▶ [Task objective] Exactly as written, return the entries below, minus any pictures.

BEGIN

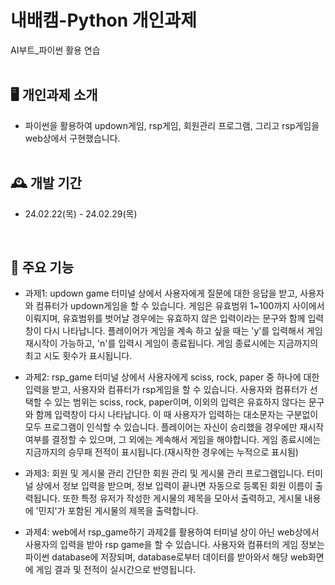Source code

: # 내배캠-Python 개인과제
AI부트_파이썬 활용 연습
<br><br>

## 🖥️ 개인과제 소개
* 파이썬을 활용하여 updown게임, rsp게임, 회원관리 프로그램, 그리고 rsp게임을 web상에서 구현했습니다.
<br><br>

## 🕰️ 개발 기간
* 24.02.22(목) - 24.02.29(목)
<br>

## 📌 주요 기능
* 과제1: updown game
터미널 상에서 사용자에게 질문에 대한 응답을 받고, 사용자와 컴퓨터가 updown게임을 할 수 있습니다.
게임은 유효범위 1~100까지 사이에서 이뤄지며, 유효범위를 벗어날 경우에는 유효하지 않은 입력이라는 문구와 함께 입력창이 다시 나타납니다.
플레이어가 게임을 계속 하고 싶을 때는 'y'를 입력해서 게임 재시작이 가능하고, 'n'를 입력시 게임이 종료됩니다.
게임 종료시에는 지금까지의 최고 시도 횟수가 표시됩니다.

* 과제2: rsp_game
터미널 상에서 사용자에게 sciss, rock, paper 중 하나에 대한 입력을 받고, 사용자와 컴퓨터가 rsp게임을 할 수 있습니다.
사용자와 컴퓨터가 선택할 수 있는 범위는 sciss, rock, paper이며, 이외의 입력은 유효하지 않다는 문구와 함께 입력창이 다시 나타납니다.
이 때 사용자가 입력하는 대소문자는 구분없이 모두 프로그램이 인식할 수 있습니다.
플레이어는 자신이 승리했을 경우에만 재시작 여부를 결정할 수 있으며, 그 외에는 계속해서 게임을 해야합니다.
게임 종료시에는 지금까지의 승무패 전적이 표시됩니다.(재시작한 경우에는 누적으로 표시됨)

* 과제3: 회원 및 게시물 관리
간단한 회원 관리 및 게시물 관리 프로그램입니다. 터미널 상에서 정보 입력을 받으며, 정보 입력이 끝나면 자동으로 등록된 회원 이름이 출력됩니다.
또한 특정 유저가 작성한 게시물의 제목을 모아서 출력하고, 게시물 내용에 '민지'가 포함된 게시물의 제목을 출력합니다.

* 과제4: web에서 rsp_game하기
과제2를 활용하여 터미널 상이 아닌 web상에서 사용자의 입력을 받아 rsp game을 할 수 있습니다.
사용자와 컴퓨터의 게임 정보는 파이썬 database에 저장되며, database로부터 데이터를 받아와서 해당 web화면에 게임 결과 및 전적이 실시간으로 반영됩니다.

END

▶ [Answer to this task]
Source code

: # 내배캠-Python 개인과제
AI부트_파이썬 활용 연습
<br><br>

## 🖥️ 개인과제 소개
* 파이썬을 활용하여 updown게임, rsp게임, 회원관리 프로그램, 그리고 rsp게임을 web상에서 구현했습니다.
<br><br>

## 🕰️ 개발 기간
* 24.02.22(목) - 24.02.29(목)
<br>

## 📌 주요 기능
* 과제1: updown game
터미널 상에서 사용자에게 질문에 대한 응답을 받고, 사용자와 컴퓨터가 updown게임을 할 수 있습니다.
게임은 유효범위 1~100까지 사이에서 이뤄지며, 유효범위를 벗어날 경우에는 유효하지 않은 입력이라는 문구와 함께 입력창이 다시 나타납니다.
플레이어가 게임을 계속 하고 싶을 때는 'y'를 입력해서 게임 재시작이 가능하고, 'n'를 입력시 게임이 종료됩니다.
게임 종료시에는 지금까지의 최고 시도 횟수가 표시됩니다.

* 과제2: rsp_game
터미널 상에서 사용자에게 sciss, rock, paper 중 하나에 대한 입력을 받고, 사용자와 컴퓨터가 rsp게임을 할 수 있습니다.
사용자와 컴퓨터가 선택할 수 있는 범위는 sciss, rock, paper이며, 이외의 입력은 유효하지 않다는 문구와 함께 입력창이 다시 나타납니다.
이 때 사용자가 입력하는 대소문자는 구분없이 모두 프로그램이 인식할 수 있습니다.
플레이어는 자신이 승리했을 경우에만 재시작 여부를 결정할 수 있으며, 그 외에는 계속해서 게임을 해야합니다.
게임 종료시에는 지금까지의 승무패 전적이 표시됩니다.(재시작한 경우에는 누적으로 표시됨)

* 과제3: 회원 및 게시물 관리
간단한 회원 관리 및 게시물 관리 프로그램입니다. 터미널 상에서 정보 입력을 받으며, 정보 입력이 끝나면 자동으로 등록된 회원 이름이 출력됩니다.
또한 특정 유저가 작성한 게시물의 제목을 모아서 출력하고, 게시물 내용에 '민지'가 포함된 게시물의 제목을 출력합니다.

* 과제4: web에서 rsp_game하기
과제2를 활용하여 터미널 상이 아닌 web상에서 사용자의 입력을 받아 rsp game을 할 수 있습니다.
사용자와 컴퓨터의 게임 정보는 파이썬 database에 저장되며, database로부터 데이터를 받아와서 해당 web화면에 게임 결과 및 전적이 실시간으로 반영됩니다.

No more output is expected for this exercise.